(PROVIDED MATERIAL)
·····

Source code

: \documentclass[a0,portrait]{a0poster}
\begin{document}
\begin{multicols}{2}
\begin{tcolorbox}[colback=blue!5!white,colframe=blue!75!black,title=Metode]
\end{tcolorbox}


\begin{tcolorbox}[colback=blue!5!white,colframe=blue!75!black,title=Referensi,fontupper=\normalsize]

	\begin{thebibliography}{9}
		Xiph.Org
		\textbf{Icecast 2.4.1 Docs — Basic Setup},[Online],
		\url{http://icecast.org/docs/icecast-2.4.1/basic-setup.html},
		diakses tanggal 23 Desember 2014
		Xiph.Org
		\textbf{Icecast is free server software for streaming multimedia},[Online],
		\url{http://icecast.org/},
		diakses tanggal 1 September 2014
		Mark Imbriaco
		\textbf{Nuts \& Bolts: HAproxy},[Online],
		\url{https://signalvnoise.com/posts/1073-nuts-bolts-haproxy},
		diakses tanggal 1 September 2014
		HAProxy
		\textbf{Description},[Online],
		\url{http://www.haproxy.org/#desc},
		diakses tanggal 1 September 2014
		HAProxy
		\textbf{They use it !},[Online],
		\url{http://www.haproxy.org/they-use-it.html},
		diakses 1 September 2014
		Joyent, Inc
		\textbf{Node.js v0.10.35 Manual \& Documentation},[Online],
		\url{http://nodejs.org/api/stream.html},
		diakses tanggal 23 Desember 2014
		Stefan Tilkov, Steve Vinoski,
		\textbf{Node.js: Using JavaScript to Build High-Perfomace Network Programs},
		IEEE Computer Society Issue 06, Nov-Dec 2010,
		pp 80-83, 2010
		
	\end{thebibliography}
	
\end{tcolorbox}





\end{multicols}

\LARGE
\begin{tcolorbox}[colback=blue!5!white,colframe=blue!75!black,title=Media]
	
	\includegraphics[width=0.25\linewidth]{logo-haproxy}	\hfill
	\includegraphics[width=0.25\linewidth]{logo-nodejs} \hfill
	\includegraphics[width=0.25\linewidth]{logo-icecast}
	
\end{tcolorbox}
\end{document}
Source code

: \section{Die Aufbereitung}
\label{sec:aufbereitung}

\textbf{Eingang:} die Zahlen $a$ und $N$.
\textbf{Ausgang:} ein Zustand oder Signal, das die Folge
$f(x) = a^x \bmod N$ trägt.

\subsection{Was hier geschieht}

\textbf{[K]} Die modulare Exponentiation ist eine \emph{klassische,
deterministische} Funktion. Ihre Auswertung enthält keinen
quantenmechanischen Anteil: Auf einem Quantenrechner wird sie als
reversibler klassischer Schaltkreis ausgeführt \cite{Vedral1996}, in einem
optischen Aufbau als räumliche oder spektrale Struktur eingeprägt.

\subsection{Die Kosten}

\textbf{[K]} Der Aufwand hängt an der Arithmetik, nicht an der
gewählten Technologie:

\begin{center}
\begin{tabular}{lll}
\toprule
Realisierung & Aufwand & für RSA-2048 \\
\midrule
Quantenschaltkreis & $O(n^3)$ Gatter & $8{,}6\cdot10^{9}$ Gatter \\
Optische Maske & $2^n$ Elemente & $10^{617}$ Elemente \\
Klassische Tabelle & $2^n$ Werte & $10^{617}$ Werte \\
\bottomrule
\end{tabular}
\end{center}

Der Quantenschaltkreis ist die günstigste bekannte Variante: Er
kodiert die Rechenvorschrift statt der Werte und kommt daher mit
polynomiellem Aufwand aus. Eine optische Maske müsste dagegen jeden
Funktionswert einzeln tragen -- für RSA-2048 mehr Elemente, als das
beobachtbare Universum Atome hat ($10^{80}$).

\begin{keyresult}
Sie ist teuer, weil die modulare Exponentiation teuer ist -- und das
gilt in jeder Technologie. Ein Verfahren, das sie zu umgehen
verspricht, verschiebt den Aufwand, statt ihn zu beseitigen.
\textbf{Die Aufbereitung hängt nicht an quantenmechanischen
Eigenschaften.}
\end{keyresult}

·····

(WHAT YOU ARE ASKED TO DO)
Set the data down again in full. Keep it exact.

(ANSWER FOR THIS EXERCISE)
Source code

: \documentclass[a0,portrait]{a0poster}
\begin{document}
\begin{multicols}{2}
\begin{tcolorbox}[colback=blue!5!white,colframe=blue!75!black,title=Metode]
\end{tcolorbox}


\begin{tcolorbox}[colback=blue!5!white,colframe=blue!75!black,title=Referensi,fontupper=\normalsize]

	\begin{thebibliography}{9}
		Xiph.Org
		\textbf{Icecast 2.4.1 Docs — Basic Setup},[Online],
		\url{http://icecast.org/docs/icecast-2.4.1/basic-setup.html},
		diakses tanggal 23 Desember 2014
		Xiph.Org
		\textbf{Icecast is free server software for streaming multimedia},[Online],
		\url{http://icecast.org/},
		diakses tanggal 1 September 2014
		Mark Imbriaco
		\textbf{Nuts \& Bolts: HAproxy},[Online],
		\url{https://signalvnoise.com/posts/1073-nuts-bolts-haproxy},
		diakses tanggal 1 September 2014
		HAProxy
		\textbf{Description},[Online],
		\url{http://www.haproxy.org/#desc},
		diakses tanggal 1 September 2014
		HAProxy
		\textbf{They use it !},[Online],
		\url{http://www.haproxy.org/they-use-it.html},
		diakses 1 September 2014
		Joyent, Inc
		\textbf{Node.js v0.10.35 Manual \& Documentation},[Online],
		\url{http://nodejs.org/api/stream.html},
		diakses tanggal 23 Desember 2014
		Stefan Tilkov, Steve Vinoski,
		\textbf{Node.js: Using JavaScript to Build High-Perfomace Network Programs},
		IEEE Computer Society Issue 06, Nov-Dec 2010,
		pp 80-83, 2010
		
	\end{thebibliography}
	
\end{tcolorbox}





\end{multicols}

\LARGE
\begin{tcolorbox}[colback=blue!5!white,colframe=blue!75!black,title=Media]
	
	\includegraphics[width=0.25\linewidth]{logo-haproxy}	\hfill
	\includegraphics[width=0.25\linewidth]{logo-nodejs} \hfill
	\includegraphics[width=0.25\linewidth]{logo-icecast}
	
\end{tcolorbox}
\end{document}
Source code

: \section{Die Aufbereitung}
\label{sec:aufbereitung}

\textbf{Eingang:} die Zahlen $a$ und $N$.
\textbf{Ausgang:} ein Zustand oder Signal, das die Folge
$f(x) = a^x \bmod N$ trägt.

\subsection{Was hier geschieht}

\textbf{[K]} Die modulare Exponentiation ist eine \emph{klassische,
deterministische} Funktion. Ihre Auswertung enthält keinen
quantenmechanischen Anteil: Auf einem Quantenrechner wird sie als
reversibler klassischer Schaltkreis ausgeführt \cite{Vedral1996}, in einem
optischen Aufbau als räumliche oder spektrale Struktur eingeprägt.

\subsection{Die Kosten}

\textbf{[K]} Der Aufwand hängt an der Arithmetik, nicht an der
gewählten Technologie:

\begin{center}
\begin{tabular}{lll}
\toprule
Realisierung & Aufwand & für RSA-2048 \\
\midrule
Quantenschaltkreis & $O(n^3)$ Gatter & $8{,}6\cdot10^{9}$ Gatter \\
Optische Maske & $2^n$ Elemente & $10^{617}$ Elemente \\
Klassische Tabelle & $2^n$ Werte & $10^{617}$ Werte \\
\bottomrule
\end{tabular}
\end{center}

Der Quantenschaltkreis ist die günstigste bekannte Variante: Er
kodiert die Rechenvorschrift statt der Werte und kommt daher mit
polynomiellem Aufwand aus. Eine optische Maske müsste dagegen jeden
Funktionswert einzeln tragen -- für RSA-2048 mehr Elemente, als das
beobachtbare Universum Atome hat ($10^{80}$).

\begin{keyresult}
Sie ist teuer, weil die modulare Exponentiation teuer ist -- und das
gilt in jeder Technologie. Ein Verfahren, das sie zu umgehen
verspricht, verschiebt den Aufwand, statt ihn zu beseitigen.
\textbf{Die Aufbereitung hängt nicht an quantenmechanischen
Eigenschaften.}
\end{keyresult}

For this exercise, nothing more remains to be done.